Link CSR to environment, workers welfare and good governance, The Independent, 16 July 2012
Date: 16 July 2012
CSR experts Sunday said business organisations should focus on the concept of Corporate Social Responsibility (CSR) as a policy to link core business strategies to the environment, human rights, workers’ welfare and good governance issues. They made the comments at the launching ceremony of a report named “Report on CSR in Bangladesh: Practicing Responsible Business for Mutual Benefits” at the conference room of Bangladesh Enterprise Institute (BEI) in the city. CSR Centre, a non-profit organisation, based on its working experience published the report on CSR aiming to inspiring the private sector to expand their CSR activities and responsible business practices in ways that create business benefit and contribute to overall national development.

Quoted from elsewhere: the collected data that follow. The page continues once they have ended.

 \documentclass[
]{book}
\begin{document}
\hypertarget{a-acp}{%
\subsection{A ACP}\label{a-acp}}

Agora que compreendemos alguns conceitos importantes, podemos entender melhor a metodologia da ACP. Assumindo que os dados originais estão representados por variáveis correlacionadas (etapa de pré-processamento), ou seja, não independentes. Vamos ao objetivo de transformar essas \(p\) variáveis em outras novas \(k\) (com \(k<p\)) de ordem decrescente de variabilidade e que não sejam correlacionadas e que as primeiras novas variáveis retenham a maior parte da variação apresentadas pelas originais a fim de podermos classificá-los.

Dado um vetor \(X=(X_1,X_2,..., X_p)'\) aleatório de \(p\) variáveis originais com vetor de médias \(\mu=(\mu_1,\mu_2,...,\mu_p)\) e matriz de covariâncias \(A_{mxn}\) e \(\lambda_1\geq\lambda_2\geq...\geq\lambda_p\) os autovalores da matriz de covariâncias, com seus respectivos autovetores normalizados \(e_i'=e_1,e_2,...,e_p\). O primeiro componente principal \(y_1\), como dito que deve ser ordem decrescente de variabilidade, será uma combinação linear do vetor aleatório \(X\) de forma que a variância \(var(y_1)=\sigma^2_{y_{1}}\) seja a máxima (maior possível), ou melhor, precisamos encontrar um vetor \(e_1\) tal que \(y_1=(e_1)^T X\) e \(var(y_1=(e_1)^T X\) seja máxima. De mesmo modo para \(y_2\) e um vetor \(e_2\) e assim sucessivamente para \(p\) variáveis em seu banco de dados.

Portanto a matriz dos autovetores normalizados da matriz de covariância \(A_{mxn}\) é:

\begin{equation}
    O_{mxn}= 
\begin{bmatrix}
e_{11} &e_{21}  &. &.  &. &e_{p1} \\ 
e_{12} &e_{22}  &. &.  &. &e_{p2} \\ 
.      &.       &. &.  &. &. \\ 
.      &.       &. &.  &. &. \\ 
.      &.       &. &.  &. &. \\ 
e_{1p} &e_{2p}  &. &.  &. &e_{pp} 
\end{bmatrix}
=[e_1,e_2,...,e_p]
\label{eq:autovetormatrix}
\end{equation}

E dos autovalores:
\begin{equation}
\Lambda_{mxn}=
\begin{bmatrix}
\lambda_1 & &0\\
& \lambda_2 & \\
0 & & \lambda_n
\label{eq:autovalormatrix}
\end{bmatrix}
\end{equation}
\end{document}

William Hanna, ambassador and head of delegation of the European Union in Bangladesh, attended the launching ceremony as the chief guest while Saleemul Huq, senior fellow of International Institute for Environment and Development, SK Sur Chowdhury, deputy governor of Bangladesh Bank, and Ragne Birte Lund, ambassador of the Royal Norwegian Embassy in Dhaka, among others, were present as special guests.
Farooq Sobhan, chairman of the Board of Trustee of CSR Centre and also president of BEI, presided over the event and Shahamin S Zaman, chief executive officer of CSR Centre, presented the overview of the published report.
Shahamin said, “At present, global businesses set their own standards to make them competitive in their sectoral markets by implementing strong CSR strategy, which is linked with their core business objective.” “This helps a corporate house make greater profit and also enhance brand image leading to a sustainable growth,” she added. She also gave importance on moving out of the traditional approach of equating philanthropy with CSR and said far-reaching education and awareness programmes are needed to create a common understanding of CSR across sectors and geographies.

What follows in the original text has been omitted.